Bayu membelai rambut Nadine seperti sedang menyuapi luka. Nadine memejamkan mata, bukan karena nyaman, tapi karena lelah.
> “Gue tahu lo bukan cuma jual badan,” kata Bayu pelan.
“Tapi yang laku cuma itu.”
Sunyi. Lalu suara hujan kembali turun di luar jendela.
> “Kalau besok lo mati, Nadine… lo pengen diingat sebagai apa?”
“Sebagai orang yang tahu rasanya disentuh dengan benar... walau cuma sekali.”
---
“Malam yang Tidak Akan Pernah Bisa Dicuci Bersih”
02:06 – Kamar Mandi Hotel
Karina menyalakan shower. Uap hangat langsung memenuhi kaca, menutup bayangan tubuhnya yang sudah telanjang dari dalam.
Rafael masuk lebih dulu. Tanpa suara. Menyusul Leo. Tidak ada yang bicara. Tapi semua mata saling tahu: mereka tidak datang untuk mandi biasa.
Tubuh Karina berdiri di bawah pancuran, rambutnya basah, lehernya panjang, matanya memejam. Rafael berdiri di belakang, dan Leo di depan.
Air mengalir. Tapi yang mengguyur bukan hanya tubuh — juga rasa takut, hasrat, dan dorongan aneh yang tidak bisa dibendung malam itu.
---
02:11 – Karina Tidak Menolak. Tapi Juga Tidak Siap.
Rafael menyentuh pinggangnya dari belakang. Tangan besar, hangat, dan bergetar.
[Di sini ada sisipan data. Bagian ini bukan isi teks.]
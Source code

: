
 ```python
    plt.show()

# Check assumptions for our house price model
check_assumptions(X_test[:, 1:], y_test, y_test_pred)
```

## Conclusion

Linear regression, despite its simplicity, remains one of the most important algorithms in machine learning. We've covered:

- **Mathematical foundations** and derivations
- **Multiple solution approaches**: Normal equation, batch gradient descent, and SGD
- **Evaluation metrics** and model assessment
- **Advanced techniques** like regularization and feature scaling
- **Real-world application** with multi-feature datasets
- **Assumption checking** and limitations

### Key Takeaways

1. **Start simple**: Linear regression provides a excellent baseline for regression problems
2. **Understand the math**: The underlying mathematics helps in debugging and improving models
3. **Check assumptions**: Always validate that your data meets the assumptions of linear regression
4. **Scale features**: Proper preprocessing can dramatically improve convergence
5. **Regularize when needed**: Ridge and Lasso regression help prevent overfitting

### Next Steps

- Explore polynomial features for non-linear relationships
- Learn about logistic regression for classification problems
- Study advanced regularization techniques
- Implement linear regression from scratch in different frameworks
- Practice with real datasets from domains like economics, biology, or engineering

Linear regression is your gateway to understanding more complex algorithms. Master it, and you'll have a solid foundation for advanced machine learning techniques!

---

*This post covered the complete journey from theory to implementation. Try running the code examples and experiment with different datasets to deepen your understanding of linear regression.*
Leo menyentuh dagunya, mengangkat pelan wajahnya untuk bertemu bibir.
Karina membuka mata, dan tanpa berkata apa-apa, ia mencium Leo.
Panjang. Lembut. Dalam.
Tapi ketika Rafael mencium bahunya dari belakang dan tubuhnya mulai menempel… jantung Karina seperti loncat dari dadanya.
> “Lo yakin?” tanya Rafael di telinganya.\n> “Enggak,” jawab Karina. “Tapi gue juga nggak pengen ini berhenti.”
---
02:14 – Tubuhnya Diapit. Dibelah. Dipeluk.
Mereka seperti satu makhluk. Rafael perlahan menekan tubuhnya dari belakang, Leo mencium bibirnya lagi dari depan.
Tangan Rafael turun. Membuka dirinya. Dan Leo membantunya tetap berdiri.
Karina menggigil. Bukan karena air, tapi karena perasaan asing yang terlalu dalam, terlalu cepat.
Rasa nyeri. Rasa malu. Tapi juga rasa takjub: bahwa tubuhnya bisa diinginkan dua laki-laki sekaligus, dan tidak dimaki.
---
02:18 – Nafas Tercekat. Tapi Matanya Menangis
Karina tidak bersuara. Tapi air matanya menetes bersama air shower.
Rafael mendesah di belakangnya, Leo mencium dadanya, dan Karina hanya bisa menggenggam lengan Leo erat-erat. Seperti meminta ampun, tapi juga tidak ingin diselamatkan.
> “Gue… nggak tahu ini dosa atau keajaiban,” bisiknya.\n> “Nggak usah didefinisiin,” jawab Leo. “Lo cuma perlu ngerasain.”
Dan malam itu, tubuh Karina terbuka untuk dua lelaki yang sama rusaknya. Tapi justru dari situ… ia merasa paling hidup.
---
02:27 – Setelahnya: Tiga Nafas, Satu Luka Baru
Mereka bertiga duduk bersandar di dinding kamar mandi.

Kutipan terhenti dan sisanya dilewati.